Thursday, June 5, 2008

The Earnest of Being Important

Actor, Colin Renfrew, has a face created to carry mutton chops of a Dickinsonian era. He is to the manner born, in his aspect, and fits nicely with the cast of THE IMPORTANCE OF BEING EARNEST. No one, in fact, is earnest. That is the comic point of the movie, based on the play by Oscar Wilde—there is no one named “Ernest” and all the characters are just play-acting.

I walked out on a live production at the local college. It was so boring, the way it was staged with an exaggerated lack of blocking, that there was more head-nodding than applause. I walked across the street to a fashionable coffee shop and had a piece of chocolate cake to put the second act to shame!

I did better with the Colin Renfrew version. I actually stayed awake a lot longer, with only a big nap in the middle, but I was conscious at either end. I came to understand that “Ernest” or “earnest” was a label to aspire to for a couple of young cads toying with the hand of love. As the story progresses, they become earnest, but does Ernest become himself?

Ernest Hemingway has a very true and masculine name. Much like his career. Poor Ernest became a literary superstar before his works were allowed to become great. He was untouchable before he learned the fine art of craft or submitted to the careful skill of editing. He loved his stories the way he loved himself. He imbued his tales with emotion beyond the words on the page. If only the editors had not been so afraid of his aura.

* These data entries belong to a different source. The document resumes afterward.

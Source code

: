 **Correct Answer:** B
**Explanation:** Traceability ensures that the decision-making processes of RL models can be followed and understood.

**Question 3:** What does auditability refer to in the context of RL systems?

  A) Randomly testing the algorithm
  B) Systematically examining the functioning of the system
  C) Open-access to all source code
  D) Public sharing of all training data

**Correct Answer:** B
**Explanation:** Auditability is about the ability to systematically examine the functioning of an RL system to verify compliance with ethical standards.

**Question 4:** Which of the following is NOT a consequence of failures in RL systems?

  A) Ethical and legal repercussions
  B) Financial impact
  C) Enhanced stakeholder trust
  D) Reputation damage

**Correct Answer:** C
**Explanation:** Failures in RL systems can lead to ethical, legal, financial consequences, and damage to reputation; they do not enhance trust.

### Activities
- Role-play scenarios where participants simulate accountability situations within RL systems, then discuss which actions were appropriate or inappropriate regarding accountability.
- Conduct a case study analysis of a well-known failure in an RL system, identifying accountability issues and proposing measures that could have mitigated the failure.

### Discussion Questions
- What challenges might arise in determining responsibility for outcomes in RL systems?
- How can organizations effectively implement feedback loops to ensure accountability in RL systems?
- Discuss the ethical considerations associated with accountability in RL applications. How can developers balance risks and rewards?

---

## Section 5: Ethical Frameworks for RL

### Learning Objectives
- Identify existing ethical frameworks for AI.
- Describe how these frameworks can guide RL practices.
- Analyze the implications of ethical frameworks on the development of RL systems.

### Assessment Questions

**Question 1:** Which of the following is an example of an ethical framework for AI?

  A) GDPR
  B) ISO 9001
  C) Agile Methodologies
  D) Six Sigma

Despite how much I agree with Stephen King's sentiment that the first draft should be viable, my favorite Hemingway books are the ones published posthumously. Ouch. Would that no one says that about my works. True at First Light and Garden of Eden have the necessary craft to solidify the structure, and make the structure bear meaning beyond the flimsy members of the pages. Hem got lucky with Sun Also Rises. Islands in the Stream (of consciousness) could have been a great book. As it is, it's a classic because it's by Ernest Hemingway. Ernest’s novels lack craft, though I’m sure he meant well.